[Aim of the exercise]:
The string "executable" may appear on lines of the entries below; report how many such lines there are, and only that.

Start of Block

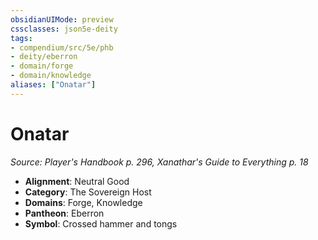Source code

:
 ```yaml
---
obsidianUIMode: preview
cssclasses: json5e-deity
tags:
- compendium/src/5e/phb
- deity/eberron
- domain/forge
- domain/knowledge
aliases: ["Onatar"]
---
```

# Onatar
*Source: Player's Handbook p. 296, Xanathar's Guide to Everything p. 18* 

- **Alignment**: Neutral Good
- **Category**: The Sovereign Host
- **Domains**: Forge, Knowledge
- **Pantheon**: Eberron
- **Symbol**: Crossed hammer and tongs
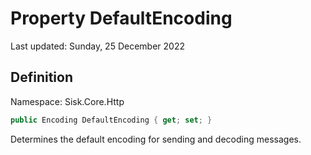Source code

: # Property DefaultEncoding
Last updated: Sunday, 25 December 2022

## Definition
Namespace: Sisk.Core.Http

```csharp
public Encoding DefaultEncoding { get; set; }
```

Determines the default encoding for sending and decoding messages.

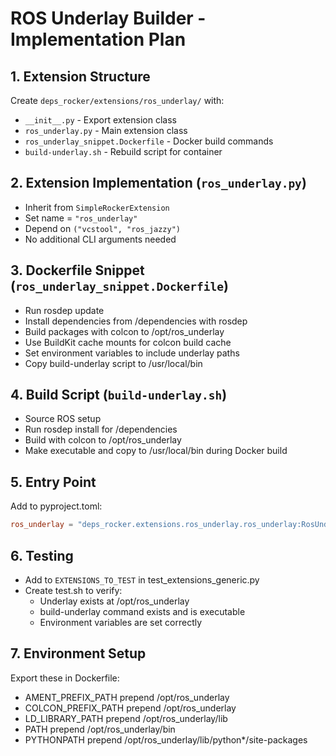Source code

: # ROS Underlay Builder - Implementation Plan

## 1. Extension Structure
Create `deps_rocker/extensions/ros_underlay/` with:
- `__init__.py` - Export extension class
- `ros_underlay.py` - Main extension class
- `ros_underlay_snippet.Dockerfile` - Docker build commands
- `build-underlay.sh` - Rebuild script for container

## 2. Extension Implementation (`ros_underlay.py`)
- Inherit from `SimpleRockerExtension`
- Set name = `"ros_underlay"`
- Depend on `("vcstool", "ros_jazzy")`
- No additional CLI arguments needed

## 3. Dockerfile Snippet (`ros_underlay_snippet.Dockerfile`)
- Run rosdep update
- Install dependencies from /dependencies with rosdep
- Build packages with colcon to /opt/ros_underlay
- Use BuildKit cache mounts for colcon build cache
- Set environment variables to include underlay paths
- Copy build-underlay script to /usr/local/bin

## 4. Build Script (`build-underlay.sh`)
- Source ROS setup
- Run rosdep install for /dependencies
- Build with colcon to /opt/ros_underlay
- Make executable and copy to /usr/local/bin during Docker build

## 5. Entry Point
Add to pyproject.toml:
```toml
ros_underlay = "deps_rocker.extensions.ros_underlay.ros_underlay:RosUnderlay"
```

## 6. Testing
- Add to `EXTENSIONS_TO_TEST` in test_extensions_generic.py
- Create test.sh to verify:
  - Underlay exists at /opt/ros_underlay
  - build-underlay command exists and is executable
  - Environment variables are set correctly

## 7. Environment Setup
Export these in Dockerfile:
- AMENT_PREFIX_PATH prepend /opt/ros_underlay
- COLCON_PREFIX_PATH prepend /opt/ros_underlay
- LD_LIBRARY_PATH prepend /opt/ros_underlay/lib
- PATH prepend /opt/ros_underlay/bin
- PYTHONPATH prepend /opt/ros_underlay/lib/python*/site-packages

End of Block

[Solved exercise]:
2